Pakistani community disproportionately represented in Copenhagen coronavirus statistics

The minority group also accounts for almost half of all coronavirus cases in the western suburbs

46 percent of cases in the western suburbs relate to Pakistani community (photo: Pixabay)
September 16th, 2020 11:06 am| by Christian W

According to new figures from the State Serum Institute, Copenhagen’s Pakistani community makes up a disproportionately high share of recently confirmed coronavirus cases in the capital.

The figures (here in Danish) showed that 24 percent of residents with a Pakistani background accounted for new cases last week.

Additionally, the group accounts for almost half (46 percent) of cases in eight municipalities – Rødovre, Hvidovre, Glostrup, Brøndby, Albertslund, Vallensbæk, Ishøj, Høje-Taastrup – in the western suburbs.

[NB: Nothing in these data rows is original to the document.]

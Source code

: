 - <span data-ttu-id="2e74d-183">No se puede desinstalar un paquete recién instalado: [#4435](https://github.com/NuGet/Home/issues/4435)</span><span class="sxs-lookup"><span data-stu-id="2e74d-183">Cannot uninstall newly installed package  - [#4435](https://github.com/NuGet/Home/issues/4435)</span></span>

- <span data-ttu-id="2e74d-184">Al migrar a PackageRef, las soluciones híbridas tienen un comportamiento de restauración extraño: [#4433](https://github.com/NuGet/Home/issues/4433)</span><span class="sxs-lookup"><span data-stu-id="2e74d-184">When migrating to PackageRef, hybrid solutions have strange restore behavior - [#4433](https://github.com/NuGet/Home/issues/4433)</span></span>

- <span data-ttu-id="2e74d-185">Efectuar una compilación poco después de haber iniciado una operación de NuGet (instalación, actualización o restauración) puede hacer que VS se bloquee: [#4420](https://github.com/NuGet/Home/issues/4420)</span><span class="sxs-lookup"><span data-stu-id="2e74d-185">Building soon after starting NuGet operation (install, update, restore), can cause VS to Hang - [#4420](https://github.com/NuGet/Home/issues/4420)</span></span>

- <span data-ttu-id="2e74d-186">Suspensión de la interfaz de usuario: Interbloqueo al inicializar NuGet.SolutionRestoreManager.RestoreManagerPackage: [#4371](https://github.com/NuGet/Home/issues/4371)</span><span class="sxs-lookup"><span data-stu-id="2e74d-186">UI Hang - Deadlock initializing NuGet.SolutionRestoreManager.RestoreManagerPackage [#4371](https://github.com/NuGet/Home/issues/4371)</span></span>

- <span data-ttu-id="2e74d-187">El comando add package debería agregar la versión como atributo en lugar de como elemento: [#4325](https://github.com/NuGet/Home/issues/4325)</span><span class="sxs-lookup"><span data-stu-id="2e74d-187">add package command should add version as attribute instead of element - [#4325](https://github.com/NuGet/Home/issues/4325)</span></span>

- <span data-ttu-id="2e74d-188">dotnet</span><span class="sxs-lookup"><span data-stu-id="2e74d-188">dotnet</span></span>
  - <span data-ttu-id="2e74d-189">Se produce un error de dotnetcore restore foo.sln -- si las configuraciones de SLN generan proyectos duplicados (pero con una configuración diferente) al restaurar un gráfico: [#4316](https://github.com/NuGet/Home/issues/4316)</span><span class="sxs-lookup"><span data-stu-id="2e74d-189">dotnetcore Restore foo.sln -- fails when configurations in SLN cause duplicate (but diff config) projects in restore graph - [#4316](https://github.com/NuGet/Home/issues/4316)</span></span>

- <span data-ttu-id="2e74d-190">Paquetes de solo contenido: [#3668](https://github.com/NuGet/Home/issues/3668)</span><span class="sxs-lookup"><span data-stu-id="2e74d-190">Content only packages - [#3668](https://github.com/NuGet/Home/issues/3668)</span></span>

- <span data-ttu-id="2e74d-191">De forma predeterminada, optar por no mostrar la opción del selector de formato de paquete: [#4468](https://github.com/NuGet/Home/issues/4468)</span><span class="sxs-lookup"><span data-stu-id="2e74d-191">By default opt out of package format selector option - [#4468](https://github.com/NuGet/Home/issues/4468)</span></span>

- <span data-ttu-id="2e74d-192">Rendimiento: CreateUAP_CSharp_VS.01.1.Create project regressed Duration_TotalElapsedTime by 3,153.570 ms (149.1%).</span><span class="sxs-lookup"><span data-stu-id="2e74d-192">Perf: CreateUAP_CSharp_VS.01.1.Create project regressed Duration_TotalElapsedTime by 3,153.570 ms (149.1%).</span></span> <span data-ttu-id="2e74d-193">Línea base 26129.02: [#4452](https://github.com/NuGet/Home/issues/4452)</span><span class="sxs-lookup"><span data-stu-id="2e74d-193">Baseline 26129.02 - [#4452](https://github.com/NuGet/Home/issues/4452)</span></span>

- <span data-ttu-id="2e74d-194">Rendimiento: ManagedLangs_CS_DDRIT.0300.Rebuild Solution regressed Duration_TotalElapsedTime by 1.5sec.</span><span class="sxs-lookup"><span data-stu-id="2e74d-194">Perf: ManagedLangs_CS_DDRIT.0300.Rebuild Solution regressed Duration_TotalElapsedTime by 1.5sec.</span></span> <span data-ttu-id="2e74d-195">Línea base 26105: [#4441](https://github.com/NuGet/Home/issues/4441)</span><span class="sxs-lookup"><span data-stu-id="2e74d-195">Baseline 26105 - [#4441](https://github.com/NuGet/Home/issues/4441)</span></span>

“It’s believed there have been some festive gatherings or an event that covers the entire Copenhagen region, during which an infection chain has been initiated,” Copenhagen’s mayor, Frank Jensen, told DR Nyheder.

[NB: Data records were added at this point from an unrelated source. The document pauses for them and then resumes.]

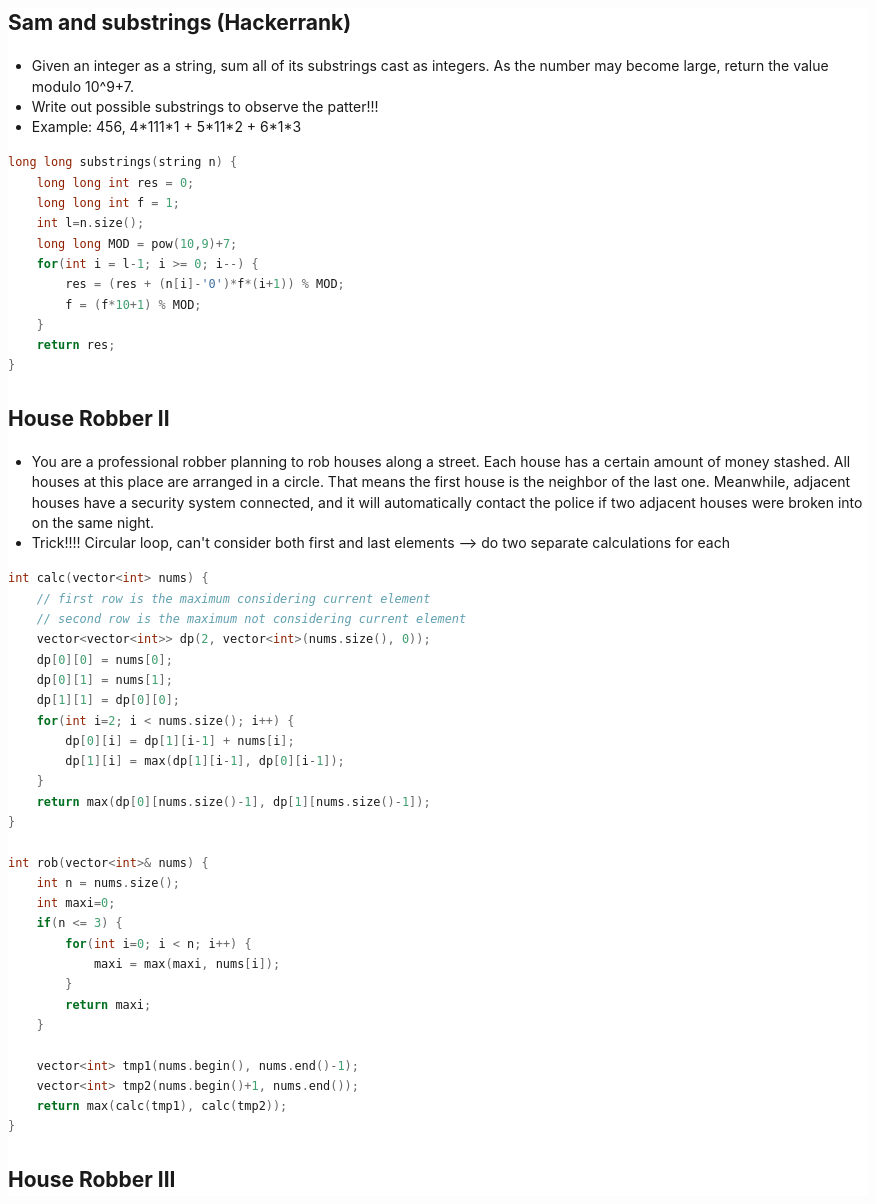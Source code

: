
 ```c++
```
## Sam and substrings (Hackerrank)
* Given an integer as a string, sum all of its substrings cast as integers. As the number may become large, return the value modulo 10^9+7.
* Write out possible substrings to observe the patter!!!
* Example: 456, 4\*111\*1 + 5\*11\*2 + 6\*1\*3
```c++
long long substrings(string n) {
	long long int res = 0;
	long long int f = 1;
	int l=n.size();
	long long MOD = pow(10,9)+7;
	for(int i = l-1; i >= 0; i--) {
		res = (res + (n[i]-'0')*f*(i+1)) % MOD;
		f = (f*10+1) % MOD;
	}
	return res;
}
```
## House Robber II
* You are a professional robber planning to rob houses along a street. Each house has a certain amount of money stashed. All houses at this place are arranged in a circle. That means the first house is the neighbor of the last one. Meanwhile, adjacent houses have a security system connected, and it will automatically contact the police if two adjacent houses were broken into on the same night.
* Trick!!!! Circular loop, can't consider both first and last elements --> do two separate calculations for each
```c++
int calc(vector<int> nums) {
	// first row is the maximum considering current element
	// second row is the maximum not considering current element
	vector<vector<int>> dp(2, vector<int>(nums.size(), 0));
	dp[0][0] = nums[0];
	dp[0][1] = nums[1];
	dp[1][1] = dp[0][0];
	for(int i=2; i < nums.size(); i++) {
		dp[0][i] = dp[1][i-1] + nums[i];
		dp[1][i] = max(dp[1][i-1], dp[0][i-1]);
	}
	return max(dp[0][nums.size()-1], dp[1][nums.size()-1]);
}

int rob(vector<int>& nums) {
	int n = nums.size();
	int maxi=0;
	if(n <= 3) {
		for(int i=0; i < n; i++) {
			maxi = max(maxi, nums[i]);
		}
		return maxi;
	}

	vector<int> tmp1(nums.begin(), nums.end()-1);
	vector<int> tmp2(nums.begin()+1, nums.end());
	return max(calc(tmp1), calc(tmp2));
}
```
## House Robber III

READ ALSO: Government ushers in nightlife restrictions in Copenhagen as coronavirus cases surge

More vulnerable group
While Jensen seemed to suggest that the Pakistani community itself was at fault, Urfan Ahmed, a doctor and spokesperson for the community’s own coronavirus task force, indicated otherwise.

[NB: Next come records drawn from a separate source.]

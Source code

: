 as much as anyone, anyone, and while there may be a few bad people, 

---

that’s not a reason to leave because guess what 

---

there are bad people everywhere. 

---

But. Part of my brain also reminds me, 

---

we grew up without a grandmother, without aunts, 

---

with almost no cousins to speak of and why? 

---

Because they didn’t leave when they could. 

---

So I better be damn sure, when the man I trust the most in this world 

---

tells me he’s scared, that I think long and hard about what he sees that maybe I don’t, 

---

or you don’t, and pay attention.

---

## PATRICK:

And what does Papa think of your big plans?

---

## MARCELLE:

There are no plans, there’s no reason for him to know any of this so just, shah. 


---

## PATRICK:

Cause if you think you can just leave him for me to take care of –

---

Ahmed contended that Pakistanis are disproportionately represented because they are tested more frequently and many work in the transportation and health sectors – making them vulnerable to being exposed to the coronavirus.

Urfan Ahmed (photo: Facebook/Urfan Ahmed)

Furthermore, cultural family dynamics also play a role, Ahmed maintained.

“We also know that non-western descendents with children have eight times more people in the same household compared to ethnic Danes,” he told DR Nyheder.

“So three generations under one roof, which make it easier for people who have been infected in society to come home and infect their families.”

The government has produced posters and videos in a number of different languages, including Arabic, Kurdish, Farsi, Somali, Turkish and Urdu, about how to best protect yourself against the coronavirus.